People in the News
New Artist of the Month: Designer Wendy Waszut-Barrett
For 15 years Chicago’s Haymarket Opera Company has been presenting enchanting productions of baroque opera. These are often rarely heard works like Telemann’s Pimpinone and feature top-notch singers and an orchestra entirely at home with baroque opera’s high-flying ruffles and flourishes.
But it’s Haymarket’s period-inspired scenic designs that fully transport listeners back to the baroque era. Against a hanging backdrop, painted flats slide in and out from the wings, encompassing the singers like an intricately colored pop-up greeting card. Since 2022 Wendy Waszut-Barrett, a Minneapolis-based scenic artist and scenic arts scholar, has created that visual magic for Haymarket.

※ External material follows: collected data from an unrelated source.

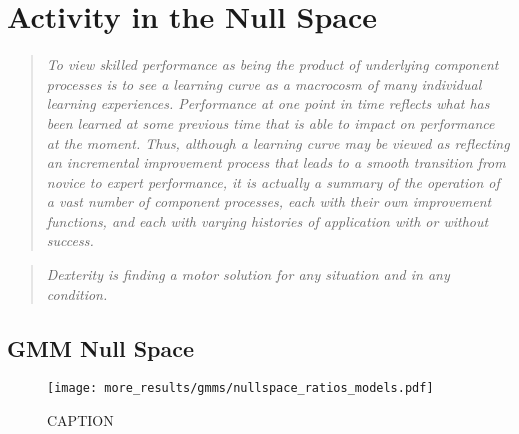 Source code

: \documentclass[../main.tex]{subfiles}
\begin{document}
\chapter{Activity in the Null Space}\label{chap:nullspace}

\begin{quote}
  \emph{To view skilled performance as being the product of underlying component processes is to see a learning curve as a macrocosm of many individual learning experiences. Performance at one point in time reflects what has been learned at some previous time that is able to impact on performance at the moment. Thus, although a learning curve may be viewed as reflecting an incremental improvement process that leads to a smooth transition from novice to expert performance, it is actually a summary of the operation of a vast number of component processes, each with their own improvement functions, and each with varying histories of application with or without success.}\\
\end{quote}

\begin{quote}
  \emph{Dexterity is finding a motor solution for any situation and in any condition.}\\
\end{quote}


\cleardoublepage%

\section{GMM Null Space}


\begin{figure}[tph]
  \centering
  \texttt{[image: more\_results/gmms/nullspace\_ratios\_models.pdf]}
  \caption[Nullspace activity for GMMs]{CAPTION}\label{fig:nullspace_gmms}
\end{figure}
\end{document}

The company’s focus may be baroque opera, but Waszut-Barrett’s materials and techniques have roots in a less rarefied realm. Her glowing, hand-painted sets echo a centuries-old painting system used by highly skilled American scenery painters in the late 1800s through the 1920s. Working for companies with names like The Great Western Stage Equipment Company (Kansas City, Mo,), they painted sets for clients ranging from local schools and theaters to Broadway touring companies, Ringling Bros. circuses and Masonic lodges. Before movies dominated the entertainment scene, live theater was ubiquitous in large cities and small towns throughout the U.S.
Waszut-Barrett first encountered the long-forgotten practice—the distemper painting system—during her undergraduate years at the University of Minnesota. Enrolling in 1987, she earned her bachelor, masters and doctoral degrees at the university’s campus in St. Paul.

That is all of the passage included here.